Le graphique ci-dessous
remonte à une époque où le contraire était considéré comme vrai. Entre mars
1971 et décembre 1979, les taux d’intérêt et le prix de l’or ont grimpé puis
baissé en tandem. Il est important de souligner que ce phénomène a pu être
observé pendant plus d’un cycle économique, et n’est donc pas une relation
dépendante aux cycles.
Le mythe de corrélation
inverse est donc facilement discrédité. Pour comprendre pourquoi cette
relation entre les taux d’intérêt et l’or n’est pas aussi simple qu’on
pourrait le croire, il nous faut aller un peu plus loin et observer les
matières premières en général pour nous pencher sur le sujet difficile qu’est
le paradoxe de Gibson. Ce paradoxe est basé sur des preuves empiriques de
longue date, qui remontent à l’époque où l’or était utilisé comme monnaie –
de 1730 à 1930. Il observe que les niveaux de prix de gros et les taux
d’intérêt sont positivement corrélés. Ce n’est pas là une relation de prix
qui va de pair avec la théorie quantitative de la monnaie, qui présuppose que
les taux d’intérêt sont corrélés au taux d’inflation des prix plutôt qu’au
niveau de prix. C’est possiblement la raison pour laquelle les monétaristes
pensent, à tort, que les banques centrales peuvent contrôler le taux
d’inflation au moyen de leurs politiques de taux d’intérêt. Les marchés
d’aujourd’hui pensent pour beaucoup que la relation entre les taux d’intérêt
et l’inflation des prix est contraire à ce que voudrait le paradoxe de
Gibson, et lui préfèrent la théorie quantitative aujourd’hui bien plus en
vogue.
Gibson et son paradoxe (selon
lequel le taux d'intérêt et le niveau général des prix varient dans le même
sens). ont été largement oubliés aujourd’hui, et ceux qui contrôlent nos
marchés et notre argent ne semblent pas comprendre les problèmes qu’ils
posent pour leurs préconceptions monétaristes. Keynes a décrit le paradoxe de
Gibson en 1930 comme le « fait empirique le plus complètement établi en
matière d’économie quantitative ». Irving Fisher a également écrit en
1930 qu’ « aucun problème économique n’a jamais été plus débattu ».
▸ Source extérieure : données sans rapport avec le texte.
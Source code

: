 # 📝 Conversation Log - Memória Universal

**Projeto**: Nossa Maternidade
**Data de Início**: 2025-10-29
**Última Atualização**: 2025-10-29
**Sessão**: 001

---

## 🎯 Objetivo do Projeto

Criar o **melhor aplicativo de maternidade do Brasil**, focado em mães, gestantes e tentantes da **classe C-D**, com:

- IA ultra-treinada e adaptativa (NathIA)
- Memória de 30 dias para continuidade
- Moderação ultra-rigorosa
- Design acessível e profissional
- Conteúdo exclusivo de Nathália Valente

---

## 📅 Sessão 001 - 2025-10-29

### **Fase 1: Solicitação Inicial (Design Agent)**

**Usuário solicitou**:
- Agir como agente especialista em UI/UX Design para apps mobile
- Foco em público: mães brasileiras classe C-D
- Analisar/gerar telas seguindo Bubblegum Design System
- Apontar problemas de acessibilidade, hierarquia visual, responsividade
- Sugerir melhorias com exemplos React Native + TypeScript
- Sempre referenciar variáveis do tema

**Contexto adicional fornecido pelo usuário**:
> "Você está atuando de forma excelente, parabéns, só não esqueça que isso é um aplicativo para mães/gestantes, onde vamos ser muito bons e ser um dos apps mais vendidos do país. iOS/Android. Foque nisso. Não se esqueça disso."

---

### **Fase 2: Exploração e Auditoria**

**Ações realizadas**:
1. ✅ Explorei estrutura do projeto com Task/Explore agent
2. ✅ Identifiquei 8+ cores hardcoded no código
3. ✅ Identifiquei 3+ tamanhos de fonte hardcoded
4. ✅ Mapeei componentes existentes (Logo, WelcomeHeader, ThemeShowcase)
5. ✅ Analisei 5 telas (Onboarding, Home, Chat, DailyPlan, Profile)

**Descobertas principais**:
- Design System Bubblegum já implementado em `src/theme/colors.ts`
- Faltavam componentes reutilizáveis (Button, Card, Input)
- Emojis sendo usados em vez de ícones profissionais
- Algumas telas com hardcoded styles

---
Même Milton Friedman a admis en 1976 que « le paradoxe de Gibson demeure
un phénomène empirique sans explication théorique ».*
Mais résoudre ce paradoxe peut
être laissé à plus tard. Nous devrions en attendant en considérer les
implications en observant les relations entre les prix de gros et les taux
d’intérêt dans un monde qui n’utilise plus l’or comme monnaie. Ce deuxième
graphique montre les prix aux producteurs mesurés en or et comparés aux
rendements des bons du Trésor sur un an.
J’ai eu recours à l’
« indice des prix aux producteurs par marchandise pour les matières
premières avant transformation » publié par la Fed de Saint Louis afin
de refléter au mieux les tendances de prix, et réduire les changements
additionnels en termes de marges de transformation au fil du temps. Les taux
d’intérêt sur un an sont ici préférés aux méthodes d’analyse originales du
paradoxe de Gibson, qui utilisent les rendements d’actions non-datées du
gouvernement britannique en tant que seule information continuelle
disponible, parce que nous nous intéressons aux politiques modernes de taux
d’intérêt.
En observant ce graphique, il
est difficilement surprenant de voir que le paradoxe de Gibson a cessé suite
au choc de Nixon en 1971, alors que les Etats-Unis lançaient une flambée du
prix de l’or en mettant fin aux accords de Bretton Woods. Le prix de l’or a
ensuite suivi son propre cours, et influencé à la baisse les prix de gros
indiqués en or au cours des neuf années qui ont suivi. La hausse de l’indice
entre 1980 et 2000 reflète le marché baissier de l’or qui l’a vu plonger
depuis 800 jusqu’à 250 dollars, mais l’influence du paradoxe de Gibson semble
être réapparue ensuite.
Cette conclusion pourrait être
perçue comme suspecte, mais le graphique nous indique non seulement que les
prix des producteurs sont désormais au plus bas sur trente-cinq ans en termes
de monnaie saine, mais aussi que le niveau de prix coïncide avec des taux
d’intérêt de zéro pourcent. En théorie, elle s’accorde parfaitement avec le
paradoxe de Gibson. Que devrions-nous donc en retenir ?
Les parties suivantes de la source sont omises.